Under this training, DeepSeek-R1 demonstrated performance comparable to OpenAI's o1, and even superior in some aspects. In the MATH benchmark test, R1 achieved an accuracy of 77.5%, close to o1's 77.3%; in the more challenging AIME 2024, R1's accuracy reached 71.3%, surpassing o1's 71.0%. In the coding domain, R1 scored 2441 points in the Codeforces evaluation, higher than 96.3% of human participants.
However, the potential of DeepSeek-R1 Zero seems even greater. It achieved an accuracy of 86.7% using a majority voting mechanism in the AIME 2024 test—this score even exceeded OpenAI's o1-0912. This characteristic of "multiple attempts leading to greater accuracy" suggests that R1-Zero may have mastered some foundational reasoning framework, rather than simply memorizing problem-solving patterns. Data from the paper shows that from MATH-500 to AIME, and then to GSM8K, the model exhibited stable cross-domain performance, especially on complex problems requiring creative thinking. This broad-spectrum performance hints that R1-Zero may indeed have developed some foundational reasoning abilities, contrasting sharply with traditional task-specific optimization models.
So, although it may be inarticulate, perhaps DeepSeek-R1 Zero is the true "genius" that understands reasoning.
Pure reinforcement learning may be an unexpected shortcut to AGI
The release of DeepSeek-R1 has shifted the focus of insiders toward pure reinforcement learning methods, as it can be said to have opened a new path for AI evolution.
R1-Zero—this AI model trained entirely through reinforcement learning—exhibits surprisingly general reasoning capabilities.
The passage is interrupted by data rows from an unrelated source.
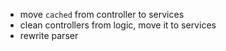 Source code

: - move `cached` from controller to services
- clean controllers from logic, move it to services
- rewrite parser

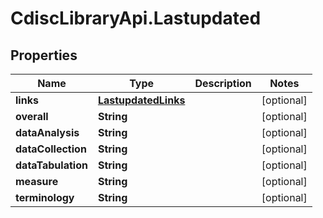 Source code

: # CdiscLibraryApi.Lastupdated

## Properties

Name | Type | Description | Notes
------------ | ------------- | ------------- | -------------
**links** | [**LastupdatedLinks**](LastupdatedLinks.md) |  | [optional] 
**overall** | **String** |  | [optional] 
**dataAnalysis** | **String** |  | [optional] 
**dataCollection** | **String** |  | [optional] 
**dataTabulation** | **String** |  | [optional] 
**measure** | **String** |  | [optional] 
**terminology** | **String** |  | [optional] 


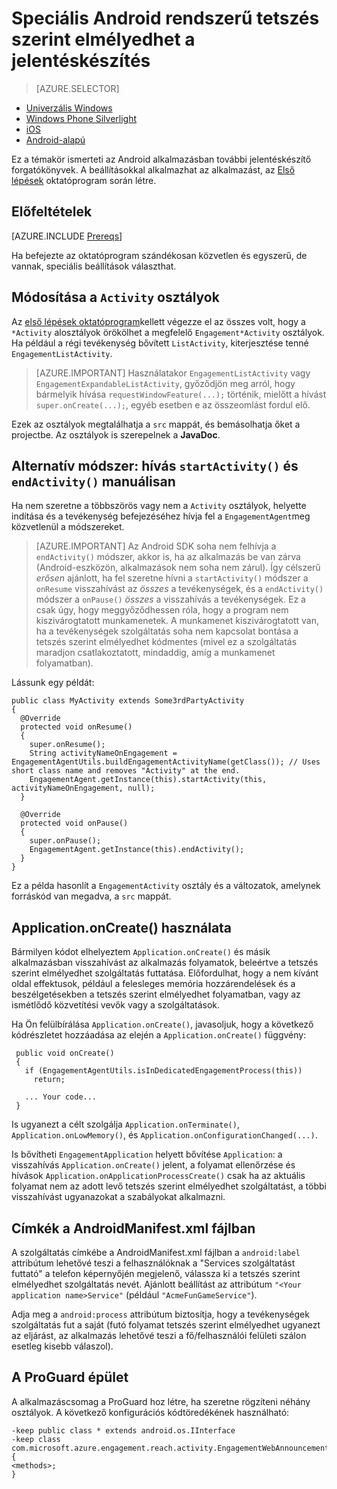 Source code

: <properties
    pageTitle="Speciális Azure Mobile tetszés szerint elmélyedhet Android SDK jelentéskészítési lehetőségei"
    description="Megtudhatja, hogy miként végezze el a speciális jelentéskészítés az Azure Mobile tetszés szerint elmélyedhet Android SDK analytics rögzítéséhez"
    services="mobile-engagement"
    documentationCenter="mobile"
    authors="piyushjo"
    manager="erikre"
    editor="" />

<tags
    ms.service="mobile-engagement"
    ms.workload="mobile"
    ms.tgt_pltfrm="mobile-android"
    ms.devlang="Java"
    ms.topic="article"
    ms.date="08/10/2016"
    ms.author="piyushjo;ricksal" />

# <a name="advanced-reporting-with-engagement-on-android"></a>Speciális Android rendszerű tetszés szerint elmélyedhet a jelentéskészítés

> [AZURE.SELECTOR]
- [Univerzális Windows](mobile-engagement-windows-store-integrate-engagement.md)
- [Windows Phone Silverlight](mobile-engagement-windows-phone-integrate-engagement.md)
- [iOS](mobile-engagement-ios-integrate-engagement.md)
- [Android-alapú](mobile-engagement-android-advanced-reporting.md)

Ez a témakör ismerteti az Android alkalmazásban további jelentéskészítő forgatókönyvek. A beállításokkal alkalmazhat az alkalmazást, az [Első lépések](mobile-engagement-android-get-started.md) oktatóprogram során létre.

## <a name="prerequisites"></a>Előfeltételek

[AZURE.INCLUDE [Prereqs](../../includes/mobile-engagement-android-prereqs.md)]

Ha befejezte az oktatóprogram szándékosan közvetlen és egyszerű, de vannak, speciális beállítások választhat.

## <a name="modifying-your-activity-classes"></a>Módosítása a `Activity` osztályok

Az [első lépések oktatóprogram](mobile-engagement-android-get-started.md)kellett végezze el az összes volt, hogy a `*Activity` alosztályok örökölhet a megfelelő `Engagement*Activity` osztályok. Ha például a régi tevékenység bővített `ListActivity`, kiterjesztése tenné `EngagementListActivity`.

> [AZURE.IMPORTANT] Használatakor `EngagementListActivity` vagy `EngagementExpandableListActivity`, győződjön meg arról, hogy bármelyik hívása `requestWindowFeature(...);` történik, mielőtt a hívást `super.onCreate(...);`, egyéb esetben e az összeomlást fordul elő.

Ezek az osztályok megtalálhatja a `src` mappát, és bemásolhatja őket a projectbe. Az osztályok is szerepelnek a **JavaDoc**.

## <a name="alternate-method-call-startactivity-and-endactivity-manually"></a>Alternatív módszer: hívás `startActivity()` és `endActivity()` manuálisan

Ha nem szeretne a többszörös vagy nem a `Activity` osztályok, helyette indítása és a tevékenység befejezéséhez hívja fel a `EngagementAgent`meg közvetlenül a módszereket.

> [AZURE.IMPORTANT] Az Android SDK soha nem felhívja a `endActivity()` módszer, akkor is, ha az alkalmazás be van zárva (Android-eszközön, alkalmazások nem soha nem zárul). Így célszerű *erősen* ajánlott, ha fel szeretne hívni a `startActivity()` módszer a `onResume` visszahívást az *összes* a tevékenységek, és a `endActivity()` módszer a `onPause()` *összes* a visszahívás a tevékenységek. Ez a csak úgy, hogy meggyőződhessen róla, hogy a program nem kiszivárogtatott munkamenetek. A munkamenet kiszivárogtatott van, ha a tevékenységek szolgáltatás soha nem kapcsolat bontása a tetszés szerint elmélyedhet kódmentes (mivel ez a szolgáltatás maradjon csatlakoztatott, mindaddig, amíg a munkamenet folyamatban).

Lássunk egy példát:

    public class MyActivity extends Some3rdPartyActivity
    {
      @Override
      protected void onResume()
      {
        super.onResume();
        String activityNameOnEngagement = EngagementAgentUtils.buildEngagementActivityName(getClass()); // Uses short class name and removes "Activity" at the end.
        EngagementAgent.getInstance(this).startActivity(this, activityNameOnEngagement, null);
      }

      @Override
      protected void onPause()
      {
        super.onPause();
        EngagementAgent.getInstance(this).endActivity();
      }
    }

Ez a példa hasonlít a `EngagementActivity` osztály és a változatok, amelynek forráskód van megadva, a `src` mappát.

## <a name="using-applicationoncreate"></a>Application.onCreate() használata

Bármilyen kódot elhelyeztem `Application.onCreate()` és másik alkalmazásban visszahívást az alkalmazás folyamatok, beleértve a tetszés szerint elmélyedhet szolgáltatás futtatása. Előfordulhat, hogy a nem kívánt oldal effektusok, például a felesleges memória hozzárendelések és a beszélgetésekben a tetszés szerint elmélyedhet folyamatban, vagy az ismétlődő közvetítési vevők vagy a szolgáltatások.

Ha Ön felülbírálása `Application.onCreate()`, javasoljuk, hogy a következő kódrészletet hozzáadása az elején a `Application.onCreate()` függvény:

     public void onCreate()
     {
       if (EngagementAgentUtils.isInDedicatedEngagementProcess(this))
         return;

       ... Your code...
     }

Is ugyanezt a célt szolgálja `Application.onTerminate()`, `Application.onLowMemory()`, és `Application.onConfigurationChanged(...)`.

Is bővítheti `EngagementApplication` helyett bővítése `Application`: a visszahívás `Application.onCreate()` jelent, a folyamat ellenőrzése és hívások `Application.onApplicationProcessCreate()` csak ha az aktuális folyamat nem az adott levő tetszés szerint elmélyedhet szolgáltatást, a többi visszahívást ugyanazokat a szabályokat alkalmazni.

## <a name="tags-in-the-androidmanifestxml-file"></a>Címkék a AndroidManifest.xml fájlban

A szolgáltatás címkébe a AndroidManifest.xml fájlban a `android:label` attribútum lehetővé teszi a felhasználóknak a "Services szolgáltatást futtató" a telefon képernyőjén megjelenő, válassza ki a tetszés szerint elmélyedhet szolgáltatás nevét. Ajánlott beállítást az attribútum `"<Your application name>Service"` (például `"AcmeFunGameService"`).

Adja meg a `android:process` attribútum biztosítja, hogy a tevékenységek szolgáltatás fut a saját (futó folyamat tetszés szerint elmélyedhet ugyanezt az eljárást, az alkalmazás lehetővé teszi a fő/felhasználói felületi szálon esetleg kisebb válaszol).

## <a name="building-with-proguard"></a>A ProGuard épület

A alkalmazáscsomag a ProGuard hoz létre, ha szeretne rögzíteni néhány osztályok. A következő konfigurációs kódtöredékének használható:

    -keep public class * extends android.os.IInterface
    -keep class com.microsoft.azure.engagement.reach.activity.EngagementWebAnnouncementActivity$EngagementReachContentJS {
    <methods>;
    }

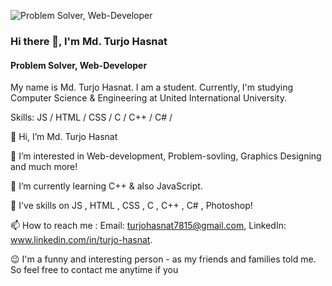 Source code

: ![Problem Solver, Web-Developer](https://scontent.fdac24-1.fna.fbcdn.net/v/t1.6435-9/126855753_484407655864983_702748137331831073_n.jpg?_nc_cat=110&ccb=1-7&_nc_sid=5f2048&_nc_ohc=su1_8bPwOjsAX9nQ3YJ&_nc_ht=scontent.fdac24-1.fna&oh=00_AfBuUTJl2Qu3u0-wXnuSV9NbLbosg7PqDGleTsh8093Bhg&oe=661E8D39)

### Hi there 👋, I'm Md. Turjo Hasnat
#### Problem Solver, Web-Developer


My name is Md. Turjo Hasnat. I am a student. Currently, I'm studying Computer Science & Engineering at United International University. 

Skills:  JS / HTML / CSS / C / C++ / C# /

👋 Hi, I’m Md. Turjo Hasnat

👀 I’m interested in Web-development, Problem-sovling, Graphics Designing and much more!

🌱 I’m currently learning C++ & also JavaScript.

💞️ I've skills on JS , HTML , CSS , C , C++ , C# , Photoshop!

📫 How to reach me : Email: turjohasnat7815@gmail.com, LinkedIn: www.linkedin.com/in/turjo-hasnat.

😉 I'm a funny and interesting person - as my friends and families told me. So feel free to contact me anytime if you 
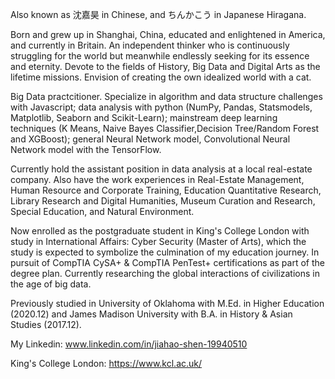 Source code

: Also known as 沈嘉昊 in Chinese, and ちんかこう in Japanese Hiragana. 


Born and grew up in Shanghai, China, educated and enlightened in America, and currently in Britain. 
An independent thinker who is continuously struggling for the world but meanwhile endlessly seeking for its essence and eternity. 
Devote to the fields of History, Big Data and Digital Arts as the lifetime missions. 
Envision of creating the own idealized world with a cat. 

Big Data practcitioner. Specialize in algorithm and data structure challenges with Javascript; data analysis with python (NumPy, Pandas, Statsmodels, Matplotlib, Seaborn and Scikit-Learn); mainstream deep learning techniques (K Means, Naive Bayes Classifier,Decision Tree/Random Forest and XGBoost); general Neural Network model, Convolutional Neural Network model with the TensorFlow. 

Currently hold the assistant position in data analysis at a local real-estate company. Also have the work experiences in Real-Estate Management, Human Resource and Corporate Training, Education Quantitative Research, Library Research and Digital Humanities, Museum Curation and Research, Special Education, and Natural Environment.

Now enrolled as the postgraduate student in King's College London with study in International Affairs: Cyber Security (Master of Arts), which the study is expected to symbolize the culmination of my education journey. In pursuit of CompTIA CySA+ & CompTIA PenTest+ certifications as part of the degree plan. Currently researching the global interactions of civilizations in the age of big data. 

Previously studied in University of Oklahoma with M.Ed. in Higher Education (2020.12) and James Madison University with B.A. in History & Asian Studies (2017.12).

My Linkedin: www.linkedin.com/in/jiahao-shen-19940510

King's College London: https://www.kcl.ac.uk/

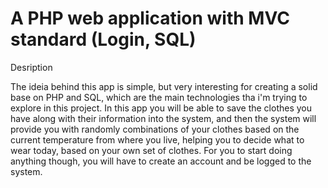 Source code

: # A PHP web application with MVC standard (Login, SQL)

Desription

The ideia behind this app is simple, but very interesting for creating a solid base on PHP and SQL, which are the main technologies tha i'm trying to explore in this project.
In this app you will be able to save the clothes you have along with their information into the system, and then the system will provide you with randomly combinations of your clothes based on the current temperature from where you live, helping you to decide what to wear today, based on your own set of clothes. For you to start doing anything though, you will have to create an account and be logged to the system.
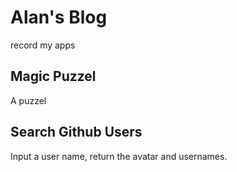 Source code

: # Alan's Blog

record my apps

## Magic Puzzel

A puzzel

## Search Github Users

Input a user name, return the avatar and usernames.
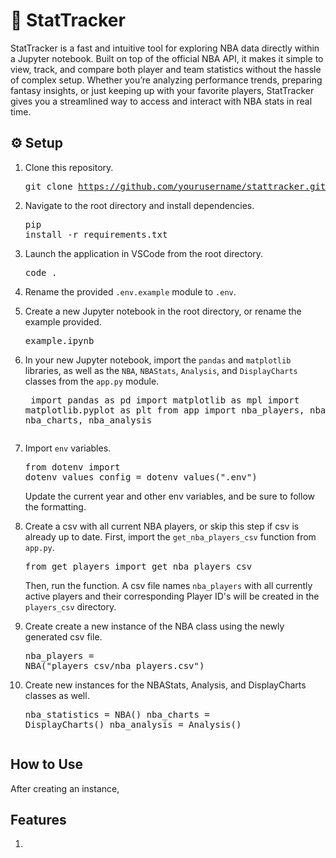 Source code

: # 🏀 StatTracker

StatTracker is a fast and intuitive tool for exploring NBA data directly within a Jupyter notebook. Built on top of the official NBA API, it makes it simple to view, track, and compare both player and team statistics without the hassle of complex setup. Whether you’re analyzing performance trends, preparing fantasy insights, or just keeping up with your favorite players, StatTracker gives you a streamlined way to access and interact with NBA stats in real time.

## ⚙️ Setup
1. Clone this repository. <pre>git clone https://github.com/yourusername/stattracker.git</pre>


2. Navigate to the root directory and install dependencies. <pre>pip install -r requirements.txt</pre>


3. Launch the application in VSCode from the root directory. <pre>code .</pre>

5. Rename the provided `.env.example` module to `.env`.

4. Create a new Jupyter notebook in the root directory, or rename the example provided. <pre>example.ipynb</pre>

6. In your new Jupyter notebook, import the `pandas` and `matplotlib` libraries, as well as the `NBA`, `NBAStats`, `Analysis`, and `DisplayCharts` classes from the `app.py` module. <pre>
import pandas as pd
import matplotlib as mpl
import matplotlib.pyplot as plt
from app import nba_players, nba_statistics, nba_charts, nba_analysis
</pre>


7. Import `env` variables. <pre>from dotenv import dotenv_values
config = dotenv_values(".env")</pre>Update the current year and other env variables, and be sure to follow the formatting.

8. Create a csv with all current NBA players, or skip this step if csv is already up to date. First, import the `get_nba_players_csv` function from `app.py`. <pre>from get_players import get_nba_players_csv</pre>Then, run the function. A csv file names `nba_players` with all currently active players and their corresponding Player ID's will be created in the `players_csv` directory.

9. Create create a new instance of the NBA class using the newly generated csv file.<pre>nba_players = NBA("players_csv/nba_players.csv")</pre>

10. Create new instances for the NBAStats, Analysis, and DisplayCharts classes as well. <pre>nba_statistics = NBA()
nba_charts = DisplayCharts()
nba_analysis = Analysis()
</pre>

## How to Use
After creating an instance,

## Features
1.
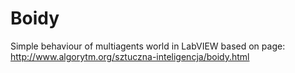 # Boidy

Simple behaviour of multiagents world in LabVIEW based on page: http://www.algorytm.org/sztuczna-inteligencja/boidy.html
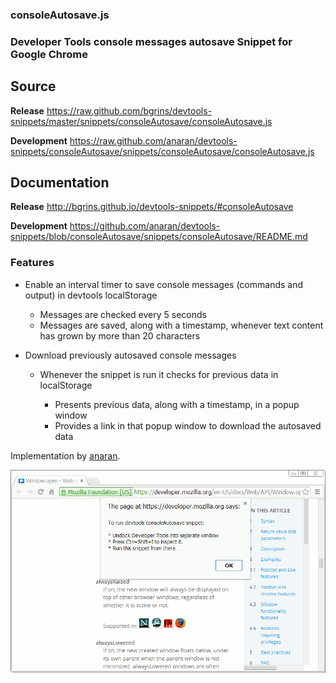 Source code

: ### consoleAutosave.js

### Developer Tools console messages autosave Snippet for Google Chrome

Source
-------

**Release** https://raw.github.com/bgrins/devtools-snippets/master/snippets/consoleAutosave/consoleAutosave.js

**Development** https://raw.github.com/anaran/devtools-snippets/consoleAutosave/snippets/consoleAutosave/consoleAutosave.js

Documentation
-------

**Release** http://bgrins.github.io/devtools-snippets/#consoleAutosave

**Development** https://github.com/anaran/devtools-snippets/blob/consoleAutosave/snippets/consoleAutosave/README.md

### Features

-  Enable an interval timer to save console messages (commands and output) in devtools localStorage

    - Messages are checked every 5 seconds
    - Messages are saved, along with a timestamp, whenever text content has grown by more than 20 characters


-  Download previously autosaved console messages

    - Whenever the snippet is run it checks for previous data in localStorage

        - Presents previous data, along with a timestamp, in a popup window
        - Provides a link in that popup window to download the autosaved data

Implementation by [anaran](https://github.com/anaran).

[![consoleAutosave](consoleAutosave.gif)](consoleAutosave.js)
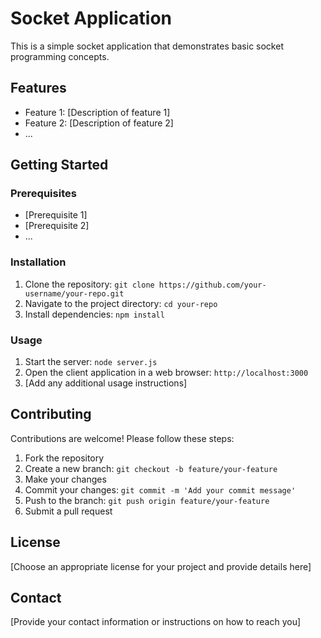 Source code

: # Socket Application

This is a simple socket application that demonstrates basic socket programming concepts.

## Features

- Feature 1: [Description of feature 1]
- Feature 2: [Description of feature 2]
- ...

## Getting Started

### Prerequisites

- [Prerequisite 1]
- [Prerequisite 2]
- ...

### Installation

1. Clone the repository: `git clone https://github.com/your-username/your-repo.git`
2. Navigate to the project directory: `cd your-repo`
3. Install dependencies: `npm install`

### Usage

1. Start the server: `node server.js`
2. Open the client application in a web browser: `http://localhost:3000`
3. [Add any additional usage instructions]

## Contributing

Contributions are welcome! Please follow these steps:

1. Fork the repository
2. Create a new branch: `git checkout -b feature/your-feature`
3. Make your changes
4. Commit your changes: `git commit -m 'Add your commit message'`
5. Push to the branch: `git push origin feature/your-feature`
6. Submit a pull request

## License

[Choose an appropriate license for your project and provide details here]

## Contact

[Provide your contact information or instructions on how to reach you]
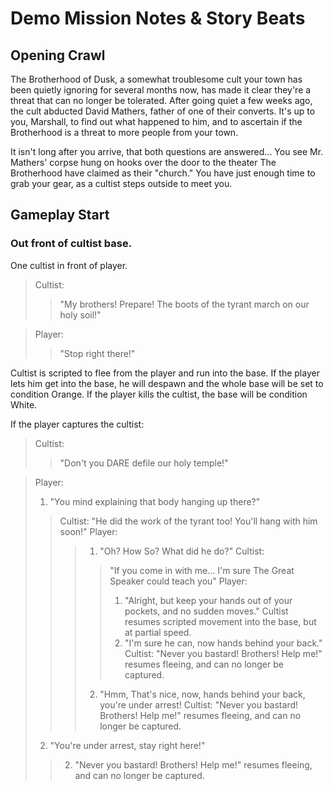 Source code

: # Demo Mission Notes & Story Beats

## Opening Crawl

The Brotherhood of Dusk, a somewhat troublesome cult your town has been quietly ignoring for several months now, has made it clear they're a threat that can no longer be tolerated.  After going quiet a few weeks ago, the cult abducted David Mathers, father of one of their converts.  It's up to you, Marshall, to find out what happened to him, and to ascertain if the Brotherhood is a threat to more people from your town.  

It isn't long after you arrive, that both questions are answered...  You see Mr. Mathers' corpse hung on hooks over the door to the theater The Brotherhood have claimed as their "church."  You have just enough time to grab your gear, as a cultist steps outside to meet you.

## Gameplay Start

### Out front of cultist base.
One cultist in front of player.
> Cultist:
>  > "My brothers!  Prepare!  The boots of the tyrant march on our holy soil!"

> Player:
>  > "Stop right there!"

Cultist is scripted to flee from the player and run into the base.  If the player lets him get into the base, he will despawn and the whole base will be set to condition Orange.  If the player kills the cultist, the base will be condition White. 

If the player captures the cultist:
> Cultist:
>  > "Don't you DARE defile our holy temple!"

> Player:
>  1. "You mind explaining that body hanging up there?"
>  > Cultist:
>  >  "He did the work of the tyrant too! You'll hang with him soon!"
>  > Player:
>  >  >  1. "Oh? How So? What did he do?"
>  >  >  Cultist:
>  >  >  > "If you come in with me... I'm sure The Great Speaker could teach you"
>  >  >  Player:
>  >  >  > 1. "Alright, but keep your hands out of your pockets, and no sudden moves." Cultist resumes scripted movement into the base, but at partial speed.
>  >  >  > 2. "I'm sure he can, now hands behind your back."
>  >  >  >  Cultist:
>  >  >  >  "Never you bastard!  Brothers! Help me!" resumes fleeing, and can no longer be captured.
>  >  >  2. "Hmm, That's nice, now, hands behind your back, you're under arrest!
>  >  >  Cultist:
>  >  >  "Never you bastard!  Brothers! Help me!" resumes fleeing, and can no longer be captured.
>  2. "You're under arrest, stay right here!"
>  > 2. "Never you bastard!  Brothers! Help me!" resumes fleeing, and can no longer be captured.
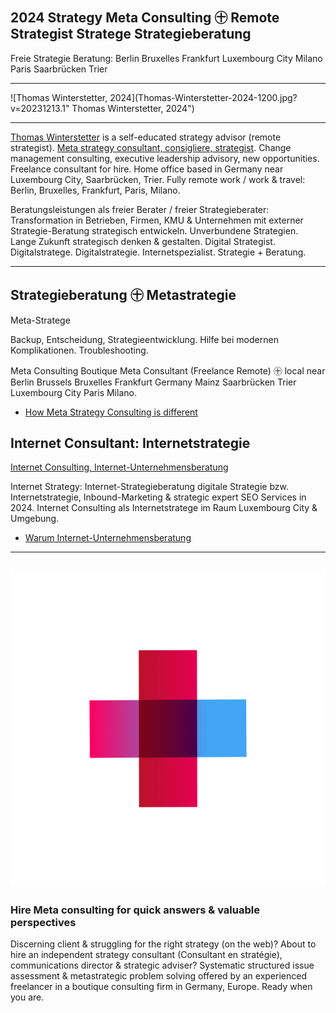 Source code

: ## 2024 Strategy Meta Consulting ㊉ Remote Strategist Stratege Strategieberatung

Freie Strategie Beratung: Berlin Bruxelles Frankfurt Luxembourg City Milano Paris Saarbrücken Trier

---

![Thomas Winterstetter, 2024](Thomas-Winterstetter-2024-1200.jpg?v=20231213.1" Thomas Winterstetter, 2024")

---

[Thomas Winterstetter](https://thomaswinterstetter.com) is a self-educated strategy advisor (remote strategist). [Meta strategy consultant, consigliere, strategist](https://thomaswinterstetter.com). Change management consulting, executive leadership advisory, new opportunities. Freelance consultant for hire. Home office based in Germany near Luxembourg City, Saarbrücken, Trier. Fully remote work / work & travel: Berlin, Bruxelles, Frankfurt, Paris, Milano.

Beratungsleistungen als freier Berater / freier Strategieberater: Transformation in Betrieben, Firmen, KMU & Unternehmen mit externer Strategie-Beratung strategisch entwickeln. Unverbundene Strategien. Lange Zukunft strategisch denken & gestalten. Digital Strategist. Digitalstratege. Digitalstrategie. Internetspezialist. Strategie + Beratung.

---

## Strategieberatung ㊉ Metastrategie

Meta-Stratege

Backup, Entscheidung, Strategieentwicklung. Hilfe bei modernen Komplikationen. Troubleshooting.

Meta Consulting Boutique Meta Consultant (Freelance Remote) ㊉ local near Berlin Brussels Bruxelles Frankfurt Germany Mainz Saarbrücken Trier Luxembourg City Paris Milano.

- [How Meta Strategy Consulting is different](https://thomaswinterstetter.com "How Meta Strategy Consulting is different")

## Internet Consultant: Internetstrategie

[Internet Consulting, Internet-Unternehmensberatung](https://thomaswinterstetter.com/internet-unternehmensberatung)

Internet Strategy: Internet-Strategieberatung digitale Strategie bzw. Internetstrategie, Inbound-Marketing & strategic expert SEO Services in 2024. Internet Consulting als Internetstratege im Raum Luxembourg City & Umgebung.

- [Warum Internet-Unternehmensberatung](https://thomaswinterstetter.com/internet-unternehmensberatung "Warum Internet-Unternehmensberatung")

---

![Thomas Winterstetter, 2024](Strategieberatung-Remote-Beratung-Unternehmensberatung-Unternehmensberater.png?v=20231211.1 "Strategieberatung, Unternehmensberatung, Unternehmensberater")
---

### Hire Meta consulting for quick answers & valuable perspectives

Discerning client & struggling for the right strategy (on the web)? About to hire an independent strategy consultant (Consultant en stratégie), communications director & strategic adviser? Systematic structured issue assessment & metastrategic problem solving offered by an experienced freelancer in a boutique consulting firm in Germany, Europe. Ready when you are.
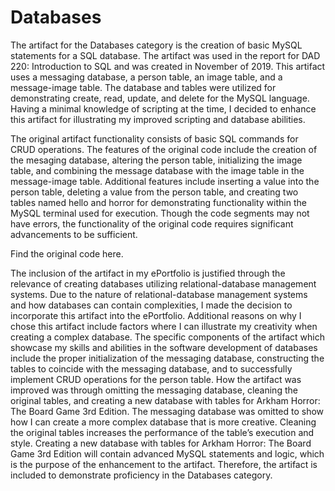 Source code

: # Databases

The artifact for the Databases category is the creation of basic MySQL statements for a SQL database. The artifact was used in the report for DAD 220: Introduction to SQL and was created in November of 2019. This artifact uses a messaging database, a person table, an image table, and a message-image table. The database and tables were utilized for demonstrating create, read, update, and delete for the MySQL language. Having a minimal knowledge of scripting at the time, I decided to enhance this artifact for illustrating my improved scripting and database abilities.

The original artifact functionality consists of basic SQL commands for CRUD operations. The features of the original code include the creation of the mesaging database, altering the person table, initializing the image table, and combining the message database with the image table in the message-image table. Additional features include inserting a value into the person table, deleting a value from the person table, and creating two tables named hello and horror for demonstrating functionality within the MySQL terminal used for execution. Though the code segments may not have errors, the functionality of the original code requires significant advancements to be sufficient. 


Find the original code here. 

The inclusion of the artifact in my ePortfolio is justified through the relevance of creating databases utilizing relational-database management systems. Due to the nature of relational-database management systems and how databases can contain complexities, I made the decision to incorporate this artifact into the ePortfolio. Additional reasons on why I chose this artifact include factors where I can illustrate my creativity when creating a complex database. The specific components of the artifact which showcase my skills and abilities in the software development of databases include the proper initialization of the messaging database, constructing the tables to coincide with the messaging database, and to successfully implement CRUD operations for the person table. How the artifact was improved was through omitting the messaging database, cleaning the original tables, and creating a new database with tables for Arkham Horror: The Board Game 3rd Edition. The messaging database was omitted to show how I can create a more complex database that is more creative. Cleaning the original tables increases the performance of the table’s execution and style. Creating a new database with tables for Arkham Horror: The Board Game 3rd Edition will contain advanced MySQL statements and logic, which is the purpose of the enhancement to the artifact. Therefore, the artifact is included to demonstrate proficiency in the Databases category.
It has not only achieved remarkable results in mathematical competitions.
More importantly, R1-Zero is not merely imitating thought; it has genuinely developed some form of reasoning ability.
This discovery could change our understanding of machine learning: traditional AI training methods may have been repeating a fundamental mistake, as we have been too focused on making AI mimic human thinking. The industry needs to rethink the role of supervised learning in AI development. Through pure reinforcement learning, AI systems seem to be able to develop more innate problem-solving abilities, rather than being confined to pre-set solution frameworks.
Although R1-Zero has significant deficiencies in output readability, this "defect" itself may actually validate the uniqueness of its thought process. Just like a genius child inventing his own problem-solving method but struggling to explain it in conventional language. This suggests to us that true general artificial intelligence may require a cognitive approach that is entirely different from that of humans.
This is true reinforcement learning. As the renowned educator Jean Piaget theorized: true understanding comes from active construction, not passive acceptance.